• [Exercise directions]: Repeat the records below exactly, from the first line through the line containing "Aos professores do", and leave out any pictures.

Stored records
┌────────
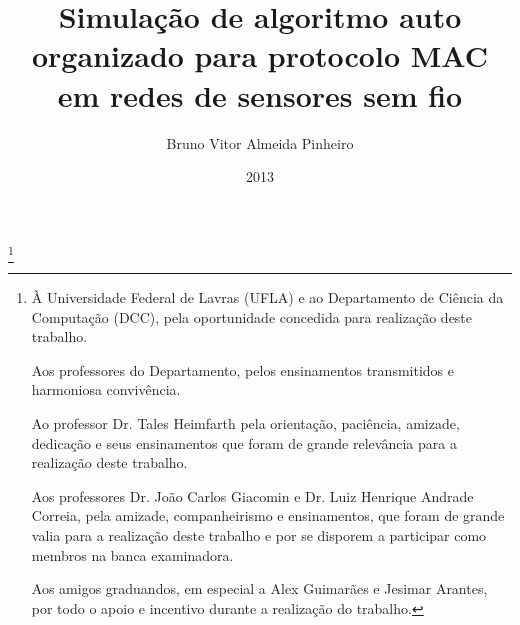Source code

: \documentclass{uflamon}          %
\author{Bruno Vitor Almeida Pinheiro}
\title{Simulação de algoritmo auto organizado para protocolo MAC em redes de sensores sem fio}
\date{2013}
\begin{document}
\maketitle

\thanks{
À Universidade Federal de Lavras (UFLA) e ao Departamento de Ciência da Computação (DCC), pela oportunidade concedida para realização deste trabalho.

Aos professores do Departamento, pelos ensinamentos transmitidos e harmoniosa convivência.

Ao professor Dr. Tales Heimfarth pela orientação, paciência, amizade, dedicação e seus ensinamentos que foram de grande relevância para a realização deste trabalho.

Aos professores Dr. João Carlos Giacomin e Dr. Luiz Henrique Andrade Correia, pela amizade, companheirismo e ensinamentos, que foram de grande valia para a realização deste trabalho e por se disporem a participar como membros na banca examinadora.

Aos amigos graduandos, em especial a Alex Guimarães e Jesimar Arantes, por todo o apoio e incentivo durante a realização do trabalho.}         %

\pagestyle{ufla}

\tableofcontents                           %
\listoffigures                             %
\end{document}
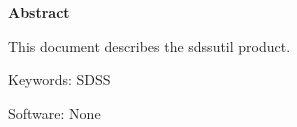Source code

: %
%
%
\ifodd\userabstract
\vspace*{2ex}
\vspace{7ex}
{
   \small
   \begin{center}
      \bf Abstract
   \end{center}
   \begin{indpar}{0.625in}{0.625in}%
%
This document describes the sdssutil product.
%
   \end{indpar}
}
\fi					%
%
%
%
\vspace*{3ex}
\vfill
%
%
\def\usermisc	{0}
\ifodd\userkeywords\def\usermisc{1}\fi
\ifodd\usersoftware\def\usermisc{1}\fi
%
\ifodd\usermisc
\begin{list}{}{%
   \setlength{\itemindent}{0pt}
   \setlength{\labelwidth}{5em}
   \setlength{\leftmargin}{\labelwidth} \addtolength{\leftmargin}{\labelsep}
                                        \addtolength{\leftmargin}{\itemindent}
   }
%
   \ifodd\userkeywords
   \item [Keywords:\hfill] SDSS
   \fi
%
   \ifodd\usersoftware
   \item [Software:\hfill] None
   \fi
\end{list}
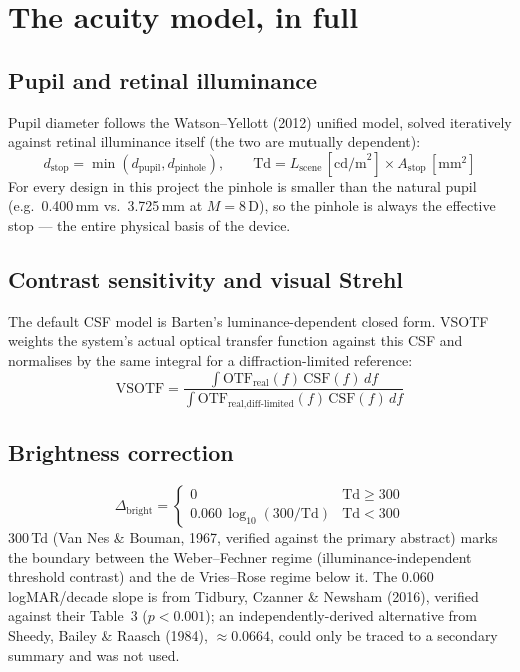 \documentclass[11pt]{report}
\begin{document}
\section{The acuity model, in full}

\subsection{Pupil and retinal illuminance}

Pupil diameter follows the Watson--Yellott (2012) unified model, solved iteratively against
retinal illuminance itself (the two are mutually dependent):
\begin{equation}
d_{\text{stop}} = \min(d_{\text{pupil}}, d_{\text{pinhole}}), \qquad
\text{Td} = L_{\text{scene}}\,[\text{cd/m}^2] \times A_{\text{stop}}\,[\text{mm}^2]
\end{equation}
For every design in this project the pinhole is smaller than the natural pupil (e.g.\
0.400\,mm vs.\ 3.725\,mm at $M=8$\,D), so the pinhole is always the effective stop --- the
entire physical basis of the device.

\subsection{Contrast sensitivity and visual Strehl}

The default CSF model is Barten's luminance-dependent closed form. VSOTF weights the
system's actual optical transfer function against this CSF and normalises by the same
integral for a diffraction-limited reference:
\begin{equation}
\text{VSOTF} = \frac{\int \text{OTF}_{\text{real}}(f)\,\text{CSF}(f)\,df}
{\int \text{OTF}_{\text{real,diff-limited}}(f)\,\text{CSF}(f)\,df}
\end{equation}

\subsection{Brightness correction}
\begin{equation}
\Delta_{\text{bright}} = \begin{cases} 0 & \text{Td} \geq 300 \\
0.060\,\log_{10}(300/\text{Td}) & \text{Td} < 300 \end{cases}
\end{equation}
300\,Td (Van Nes \& Bouman, 1967, verified against the primary abstract) marks the boundary
between the Weber--Fechner regime (illuminance-independent threshold contrast) and the de
Vries--Rose regime below it. The 0.060\,logMAR/decade slope is from Tidbury, Czanner \&
Newsham (2016), verified against their Table~3 ($p<0.001$); an independently-derived
alternative from Sheedy, Bailey \& Raasch (1984), $\approx0.0664$, could only be traced to a
secondary summary and was not used.
\end{document}
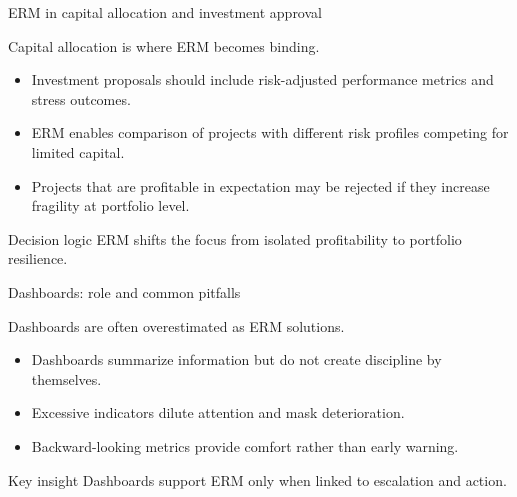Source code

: \documentclass[aspectratio=169, 10pt]{beamer} %
\begin{document}
\begin{frame}{ERM in capital allocation and investment approval}

Capital allocation is where ERM becomes binding.

\medskip

\begin{itemize}
  \item[$\bullet$] Investment proposals should include risk-adjusted performance
  metrics and stress outcomes.

  \item[$\bullet$] ERM enables comparison of projects with different risk
  profiles competing for limited capital.

  \item[$\bullet$] Projects that are profitable in expectation may be rejected
  if they increase fragility at portfolio level.
\end{itemize}

\begin{block}{Decision logic}
ERM shifts the focus from isolated profitability to portfolio resilience.
\end{block}

\end{frame}

\begin{frame}{Dashboards: role and common pitfalls}

Dashboards are often overestimated as ERM solutions.

\medskip

\begin{itemize}
  \item[$\bullet$] Dashboards summarize information but do not create discipline
  by themselves.

  \item[$\bullet$] Excessive indicators dilute attention and mask deterioration.

  \item[$\bullet$] Backward-looking metrics provide comfort rather than early
  warning.
\end{itemize}

\begin{block}{Key insight}
Dashboards support ERM only when linked to escalation and action.
\end{block}

\end{frame}
\end{document}
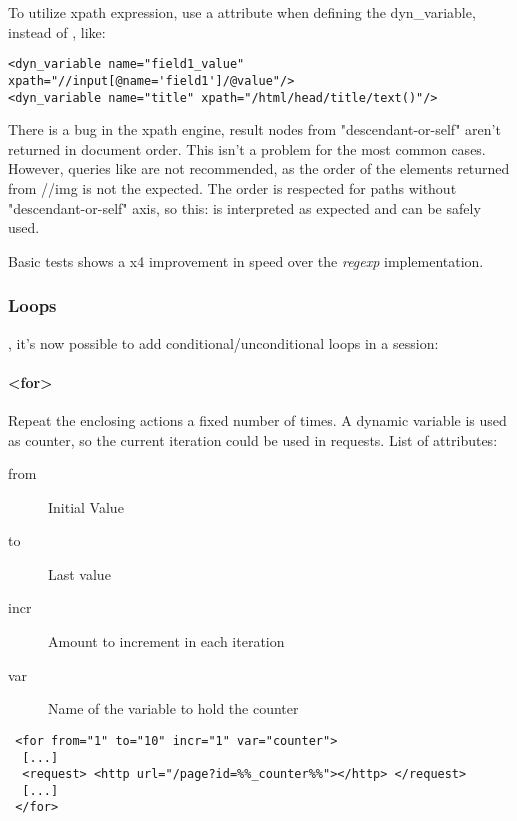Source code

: \documentclass{IDXDOC-en}
\begin{document}
To utilize xpath expression, use a  attribute when
defining the dyn\_variable, instead of , like:
\begin{Verbatim}
<dyn_variable name="field1_value" xpath="//input[@name='field1']/@value"/>
<dyn_variable name="title" xpath="/html/head/title/text()"/>
\end{Verbatim}

There is a bug in the xpath engine, result nodes from "descendant-or-self" aren't returned in document order. This isn't a problem for the most common cases.
However, queries like  are not recommended, as the order of the  elements returned from //img is not the expected.
The order is respected for paths without "descendant-or-self" axis, so this:  is interpreted as expected and can be safely used.

Basic tests shows a x4 improvement in speed over the \emph{regexp} implementation.

\subsubsection{Loops}

, it's now possible to add conditional/unconditional loops in a session:

\paragraph{<for>}


Repeat the enclosing actions a fixed number of times. A dynamic
variable is used as counter, so the current iteration could be used in
requests. List of attributes:

\begin{description}
\item[from] Initial Value
\item[to]   Last value
\item[incr] Amount to increment in each iteration
\item[var]  Name of the variable to hold the counter
\end{description}

\begin{Verbatim}
 <for from="1" to="10" incr="1" var="counter">
  [...]
  <request> <http url="/page?id=%%_counter%%"></http> </request>
  [...]
 </for>
\end{Verbatim}
\end{document}
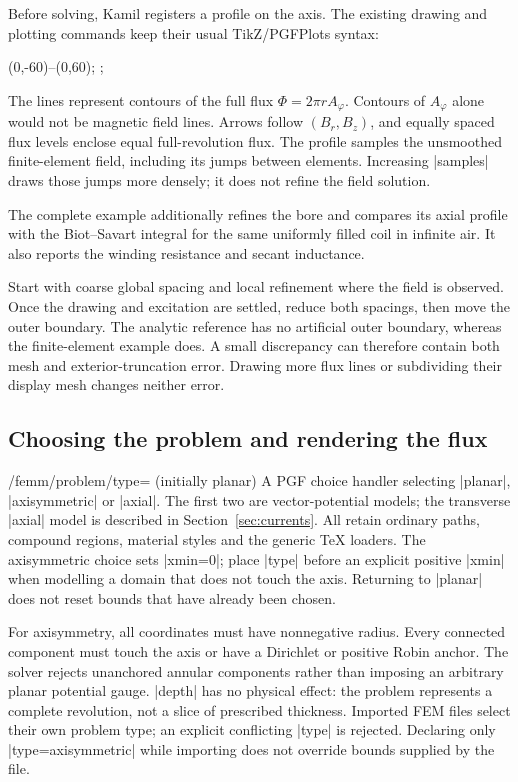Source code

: Before solving, Kamil registers a profile on the axis. The existing drawing
and plotting commands keep their usual TikZ/PGFPlots syntax:
\begin{codeexample}
\path[femm/profile={name=solenoid-axis,samples=121}]
  (0,-60)--(0,60);
;
\femmplot[profile=solenoid-axis,component=Bz,abscissa=z]
\end{codeexample}
The lines represent contours of the full flux $\Phi=2\pi rA_\varphi$.
Contours of $A_\varphi$ alone would not be magnetic field lines. Arrows follow
$(B_r,B_z)$, and equally spaced flux levels enclose equal full-revolution flux.
The profile samples the unsmoothed finite-element field, including its jumps
between elements. Increasing |samples| draws those jumps more densely; it does
not refine the field solution.

The complete example additionally refines the bore and compares its axial
profile with the Biot--Savart integral for the same uniformly filled coil in
infinite air. It also reports the winding resistance and secant inductance.

Start with coarse global spacing and local refinement where the field is
observed. Once the drawing and excitation are settled, reduce both spacings,
then move the outer boundary. The analytic reference has no artificial outer
boundary, whereas the finite-element example does. A small discrepancy can
therefore contain both mesh and exterior-truncation error. Drawing more flux
lines or subdividing their display mesh changes neither error.

\subsection{Choosing the problem and rendering the flux}
\begin{key}{/femm/problem/type= (initially planar)}
A PGF choice handler selecting |planar|, |axisymmetric| or |axial|.
The first two are vector-potential models; the transverse |axial| model is
described in Section~\ref{sec:currents}. All retain ordinary paths, compound
regions, material styles and the generic TeX loaders.
The axisymmetric choice sets |xmin=0|; place |type| before an explicit positive
|xmin| when modelling a domain that does not touch the axis. Returning to
|planar| does not reset bounds that have already been chosen.

For axisymmetry, all coordinates must have nonnegative radius. Every connected
component must touch the axis or have a Dirichlet or positive Robin anchor.
The solver rejects unanchored annular components rather than imposing
an arbitrary planar potential gauge. |depth| has no physical effect: the
problem represents a complete revolution, not a slice of prescribed thickness.
Imported FEM files select their own problem type; an explicit conflicting
|type| is rejected. Declaring only |type=axisymmetric| while importing does not
override bounds supplied by the file.
\end{key}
└────────
• [Task answer]:
Source code

: \documentclass{uflamon}          %
\author{Bruno Vitor Almeida Pinheiro}
\title{Simulação de algoritmo auto organizado para protocolo MAC em redes de sensores sem fio}
\date{2013}
\begin{document}
\maketitle

\thanks{
À Universidade Federal de Lavras (UFLA) e ao Departamento de Ciência da Computação (DCC), pela oportunidade concedida para realização deste trabalho.

Aos professores do Departamento, pelos ensinamentos transmitidos e harmoniosa convivência.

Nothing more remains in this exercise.